Infelizmente nada aqui fizeram, mas com a CIS, em pouco tempo é perceptível o avanço e a melhoria no saneamento básico de nossa querida Itú…
Samuel, de fato, a privatização não é a saída para a melhoria dos serviços públicos. Os empresários só pensam em lucrar às custas da população e depredando os recursos naturais..

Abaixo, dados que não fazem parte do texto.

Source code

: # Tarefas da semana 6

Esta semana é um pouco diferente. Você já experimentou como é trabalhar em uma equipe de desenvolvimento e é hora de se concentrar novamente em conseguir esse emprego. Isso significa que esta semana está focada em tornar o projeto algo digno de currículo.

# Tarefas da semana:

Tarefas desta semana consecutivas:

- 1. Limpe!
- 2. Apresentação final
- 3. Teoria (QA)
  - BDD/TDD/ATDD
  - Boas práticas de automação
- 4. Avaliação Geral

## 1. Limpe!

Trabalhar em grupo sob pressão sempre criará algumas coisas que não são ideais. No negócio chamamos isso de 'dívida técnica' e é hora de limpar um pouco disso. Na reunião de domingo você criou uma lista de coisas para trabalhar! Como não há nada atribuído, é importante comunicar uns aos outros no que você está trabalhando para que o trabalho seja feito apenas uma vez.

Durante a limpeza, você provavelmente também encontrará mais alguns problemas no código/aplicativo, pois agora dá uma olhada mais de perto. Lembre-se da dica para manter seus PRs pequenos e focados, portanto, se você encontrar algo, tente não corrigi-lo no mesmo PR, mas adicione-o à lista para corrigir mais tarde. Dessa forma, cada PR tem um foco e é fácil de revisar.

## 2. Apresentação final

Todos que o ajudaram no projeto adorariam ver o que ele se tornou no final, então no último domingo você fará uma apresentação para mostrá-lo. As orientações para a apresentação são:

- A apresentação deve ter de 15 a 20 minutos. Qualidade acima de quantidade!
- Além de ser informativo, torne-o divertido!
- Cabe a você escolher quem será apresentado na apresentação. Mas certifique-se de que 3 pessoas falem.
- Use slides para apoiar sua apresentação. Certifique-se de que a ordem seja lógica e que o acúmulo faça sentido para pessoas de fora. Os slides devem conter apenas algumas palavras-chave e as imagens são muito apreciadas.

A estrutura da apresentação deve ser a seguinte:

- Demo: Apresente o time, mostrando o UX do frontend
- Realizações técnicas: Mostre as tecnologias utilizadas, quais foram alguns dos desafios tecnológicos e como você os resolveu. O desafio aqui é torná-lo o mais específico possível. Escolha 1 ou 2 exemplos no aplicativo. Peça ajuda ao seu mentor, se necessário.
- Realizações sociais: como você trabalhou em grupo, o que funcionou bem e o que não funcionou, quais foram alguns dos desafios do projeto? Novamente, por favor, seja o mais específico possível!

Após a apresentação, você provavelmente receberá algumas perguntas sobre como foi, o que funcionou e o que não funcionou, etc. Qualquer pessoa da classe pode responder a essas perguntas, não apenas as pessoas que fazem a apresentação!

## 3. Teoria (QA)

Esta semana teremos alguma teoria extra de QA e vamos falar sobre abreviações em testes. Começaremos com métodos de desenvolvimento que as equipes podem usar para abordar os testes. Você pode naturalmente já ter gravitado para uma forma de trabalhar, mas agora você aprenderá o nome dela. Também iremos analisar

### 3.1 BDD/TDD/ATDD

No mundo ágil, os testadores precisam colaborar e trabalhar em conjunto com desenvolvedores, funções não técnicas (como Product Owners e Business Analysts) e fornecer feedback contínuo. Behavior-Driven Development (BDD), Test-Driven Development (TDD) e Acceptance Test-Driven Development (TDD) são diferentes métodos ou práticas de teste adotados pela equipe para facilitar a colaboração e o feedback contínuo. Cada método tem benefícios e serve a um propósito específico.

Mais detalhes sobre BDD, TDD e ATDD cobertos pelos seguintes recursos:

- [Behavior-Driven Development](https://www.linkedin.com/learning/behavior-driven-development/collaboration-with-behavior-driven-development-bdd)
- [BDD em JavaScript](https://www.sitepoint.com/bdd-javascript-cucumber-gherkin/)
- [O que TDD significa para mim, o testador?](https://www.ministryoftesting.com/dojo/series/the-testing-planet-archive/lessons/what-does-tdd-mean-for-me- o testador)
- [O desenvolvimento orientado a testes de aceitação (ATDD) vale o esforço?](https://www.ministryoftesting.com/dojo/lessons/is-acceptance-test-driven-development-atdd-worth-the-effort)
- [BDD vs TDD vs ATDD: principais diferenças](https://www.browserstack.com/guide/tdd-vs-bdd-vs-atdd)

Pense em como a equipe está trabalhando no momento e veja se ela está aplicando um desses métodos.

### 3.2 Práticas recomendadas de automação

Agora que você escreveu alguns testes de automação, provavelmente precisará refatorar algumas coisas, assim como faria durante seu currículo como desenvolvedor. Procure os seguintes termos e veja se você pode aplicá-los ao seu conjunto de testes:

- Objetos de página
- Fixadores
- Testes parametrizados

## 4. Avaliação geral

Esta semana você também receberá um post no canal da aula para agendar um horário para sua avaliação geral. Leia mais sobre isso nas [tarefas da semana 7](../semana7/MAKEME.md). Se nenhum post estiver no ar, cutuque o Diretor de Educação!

Que jornalista mal informado e tendencioso. Em Itú as autoridades municipais primeiro foram sucateando o SAAE de propósito ao longo dos anos pra depois vir com a soluçao de privatizar o serviço. A empresa que venceu a licitação investiu dinheiro modernizando as ETAs que estavam sucateadas e investindo dinheiro pra melhorar o sistema, eu tenho um colega que trabalhou no tratamento de agua quando o serviço ainda era público e continuou la quando foi privatizado. A empresa que tinha assumido o SAAE melhorou e muito a eficiência das ETAs, alem de eliminar um monte de parasitas comissionados que só sugavam dinheiro publico sem trabalhar. Foi a prefeitura de Itú que agiu de má fé acionando na justiça a empresa sendo que esta fez tudo de acordo como contrato, no final das contas a prefeitura de Itu ganhou de volta o SAAE todo modernizado sem ter feito nenhum centavo de planejamento e investimento.
Isso é bem grave mesmo. Mostre aqui com dados reais essas inconformidades companheiro. Vamos tornar a informação mais verdadeira possível.
Caro Eliezer, parece que tem razão que a prefeitura sucateou o SAAE com o propósito de privatizar,. É isso mesmo que os governos fazem. É a velha tática de oferecer dificuldade para colher facilidade.
Mas, o problema de Itu não foi falta de eficiência das ETAs, mas sim, os parasitas privados que substituíram os parasitas comissionados.
Não tinha água para as ETAs tratarem, faltou investimento em mananciais (reservação, represamento de rios, perfuração de poços, por exemplo), bem como, a redução das perdas. Tudo isso, custa dinheiro e o retorno é de longo prazo. Por isso, o setor privado só faz se for com recursos públicos!